2.4. Toxicity test The test was performed according to the standard guideline ISO 15952:2006 (E) (ISO, 2006). The final treatment concentrations were 14, 24, 40, 69, 118, 200, and 340 mg TCS kg 1 soil DW (dry weight) with a common ratio of 1.7. In addition, a control and a solvent control (acetone) were tested in parallel. Three replicates per treatment were used. Six juvenile snails were randomly selected for each container containing a 1-cm layer of 140 g soil. The snails were fed randomly with pieces of fresh lettuce put in a petri dish. The test duration was 28 d. The test ran at 20.0 ± 0.5 °C under a 16:8 (light:dark) photoperiod. Soil moisture content was maintained at its initial level by regular spraying with ultrapure water. The containers were cleaned and the food was renewed three times a week. At days 14 and 28, the organisms were counted and weighed, and shell diameter and total food intake were measured.
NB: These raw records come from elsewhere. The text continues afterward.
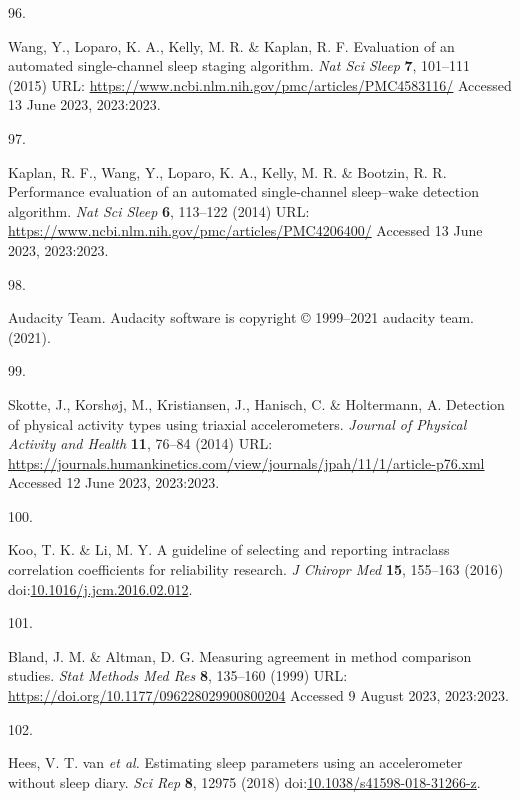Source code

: \documentclass[
  9pt,
]{scrbook}
\newlength{\cslhangindent}
\newlength{\csllabelwidth}
\newlength{\cslentryspacingunit} %
\newenvironment{CSLReferences}[2] %
 {%
  \setlength{\parindent}{0pt}
  \ifodd #1
  \let\oldpar\par
  \def\par{\hangindent=\cslhangindent\oldpar}
  \fi
  \setlength{\parskip}{#2\cslentryspacingunit}
 }%
 {}
\newcommand{\CSLLeftMargin}[1]{\parbox[t]{\csllabelwidth}{#1}}
\newcommand{\CSLRightInline}[1]{\parbox[t]{\linewidth - \csllabelwidth}{#1}\break}
\begin{document}
\begin{CSLReferences}{0}{0}
\leavevmode{}%
\CSLLeftMargin{96. }%
\CSLRightInline{Wang, Y., Loparo, K. A., Kelly, M. R. \& Kaplan, R. F.
Evaluation of an automated single-channel sleep staging algorithm.
\emph{Nat Sci Sleep} \textbf{7}, 101--111 (2015) URL:
\url{https://www.ncbi.nlm.nih.gov/pmc/articles/PMC4583116/} Accessed 13
June 2023, 2023:2023.}

\leavevmode{}%
\CSLLeftMargin{97. }%
\CSLRightInline{Kaplan, R. F., Wang, Y., Loparo, K. A., Kelly, M. R. \&
Bootzin, R. R. Performance evaluation of an automated single-channel
sleep--wake detection algorithm. \emph{Nat Sci Sleep} \textbf{6},
113--122 (2014) URL:
\url{https://www.ncbi.nlm.nih.gov/pmc/articles/PMC4206400/} Accessed 13
June 2023, 2023:2023.}

\leavevmode{}%
\CSLLeftMargin{98. }%
\CSLRightInline{Audacity Team. Audacity\textregistered{} software is
copyright © 1999--2021 audacity team. (2021).}

\leavevmode{}%
\CSLLeftMargin{99. }%
\CSLRightInline{Skotte, J., Korshøj, M., Kristiansen, J., Hanisch, C. \&
Holtermann, A. Detection of physical activity types using triaxial
accelerometers. \emph{Journal of Physical Activity and Health}
\textbf{11}, 76--84 (2014) URL:
\url{https://journals.humankinetics.com/view/journals/jpah/11/1/article-p76.xml}
Accessed 12 June 2023, 2023:2023.}

\leavevmode{}%
\CSLLeftMargin{100. }%
\CSLRightInline{Koo, T. K. \& Li, M. Y. A guideline of selecting and
reporting intraclass correlation coefficients for reliability research.
\emph{J Chiropr Med} \textbf{15}, 155--163 (2016)
doi:\href{https://doi.org/10.1016/j.jcm.2016.02.012}{10.1016/j.jcm.2016.02.012}.}

\leavevmode{}%
\CSLLeftMargin{101. }%
\CSLRightInline{Bland, J. M. \& Altman, D. G. Measuring agreement in
method comparison studies. \emph{Stat Methods Med Res} \textbf{8},
135--160 (1999) URL: \url{https://doi.org/10.1177/096228029900800204}
Accessed 9 August 2023, 2023:2023.}

\leavevmode{}%
\CSLLeftMargin{102. }%
\CSLRightInline{Hees, V. T. van \emph{et al.} Estimating sleep
parameters using an accelerometer without sleep diary. \emph{Sci Rep}
\textbf{8}, 12975 (2018)
doi:\href{https://doi.org/10.1038/s41598-018-31266-z}{10.1038/s41598-018-31266-z}.}


\end{CSLReferences}
\end{document}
2.5. Biochemical assays The test procedures were the same as above. The snail extracts were prepared at days 14 and 28. All procedures were carried out at 4 °C. The whole soft body was removed from the shell, and thereafter the foot and the viscera were separated (Vaufleury and Pihan, 2002). The viscera were analyzed in this study because they contain the digestive gland. The method used for enzyme extraction was adopted from a previous study (Liang et al., 2013). In brief, the viscera part was homogenized in an ice-cold Tris–HCl buffer (0.25 M sucrose, 0.1 M Tris–HCl, 1 mM EDTA, pH 7.4) with a ratio of 1:9 (w/v). The homogenates were centrifuged at 10 000 g for 30 min at 4 °C. The supernatant was used for the analysis of enzymes and protein determination. The activity of SOD, CAT, and POD was determined as described by McCord and Fridovich (1969), Lyttle and DeSombre (1977), and Aebi (1984), respectively. Protein content was determined according to Bradford (1976) using bovine serum albumin as the standard. Lipid peroxidation was measured using the thiobarbituric acid test for MDA according to Ohkawa et al. (1979).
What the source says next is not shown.